What to do = Take each line in the entries below that holds "debugging" and show it.

(Data listing)

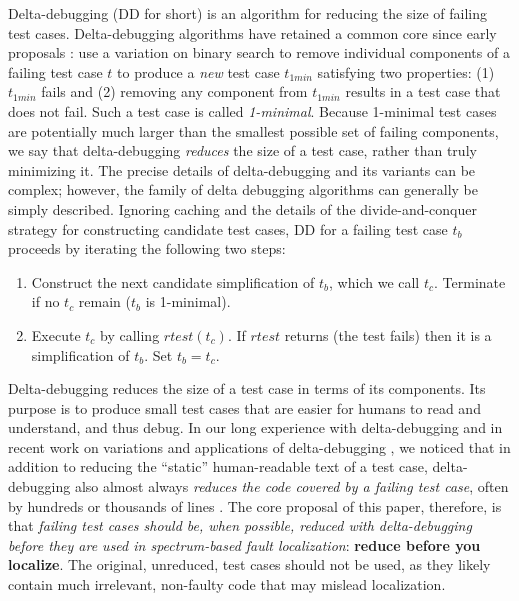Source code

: Delta-debugging \cite{DD} (DD for short) is an algorithm for reducing
the size of failing test cases.  Delta-debugging algorithms have
retained a common core since early proposals \cite{DDISSTA}: use a
variation on binary search to remove individual components of a
failing test case $t$ to produce a \emph{new} test case $t_{1min}$
satisfying two properties: (1) $t_{1min}$ fails and (2) removing any
component from $t_{1min}$ results in a test case that does not fail.
Such a test case is called \emph{1-minimal}.  Because 1-minimal test
cases are potentially much larger than the smallest possible set of
failing components, we say that delta-debugging \emph{reduces} the
size of a test case, rather than truly minimizing it.  The precise
details of delta-debugging and its variants can be complex; however,
the family of delta debugging algorithms can generally be simply
described.  Ignoring caching and the details of the divide-and-conquer
strategy for constructing candidate test cases, DD for a
failing test case $t_b$ proceeds by iterating the following two
steps:

\begin{enumerate}
\item Construct the next candidate simplification of $t_b$, which
we call $t_c$.  Terminate if no $t_c$ remain ($t_b$ is 1-minimal).
\item Execute $t_c$ by calling $\mathit{rtest}(t_c)$.  If $\mathit{rtest}$ returns  (the test fails) then it is a simplification of $t_b$.  Set $t_b = t_c$.
\end{enumerate}

Delta-debugging reduces the size of a test case in terms of its
components.  Its purpose is to produce small test cases that are
easier for humans to read and understand, and thus debug.  In our long
experience with delta-debugging \cite{ICSEDiff,AMAI} and in recent
work on variations and applications of delta-debugging
\cite{icst2014,issta14,PLDI13}, we noticed that in addition to
reducing the ``static'' human-readable text of a test case,
delta-debugging also almost always \emph{reduces the code covered by a
failing test case}, often by hundreds or thousands of lines
\cite{icst2014}.  The core proposal of this paper, therefore, is that
\emph{failing test cases should be, when possible, reduced with
delta-debugging before they are used in spectrum-based fault
localization}: {\bf reduce before you localize}.  The original,
unreduced, test cases should not be used, as they likely contain much
irrelevant, non-faulty code that may mislead localization.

(End Data listing)

Output =
: Delta-debugging \cite{DD} (DD for short) is an algorithm for reducing
the size of failing test cases.  Delta-debugging algorithms have
failing components, we say that delta-debugging \emph{reduces} the
details of delta-debugging and its variants can be complex; however,
the family of delta debugging algorithms can generally be simply
Delta-debugging reduces the size of a test case in terms of its
experience with delta-debugging \cite{ICSEDiff,AMAI} and in recent
work on variations and applications of delta-debugging
delta-debugging also almost always \emph{reduces the code covered by a
delta-debugging before they are used in spectrum-based fault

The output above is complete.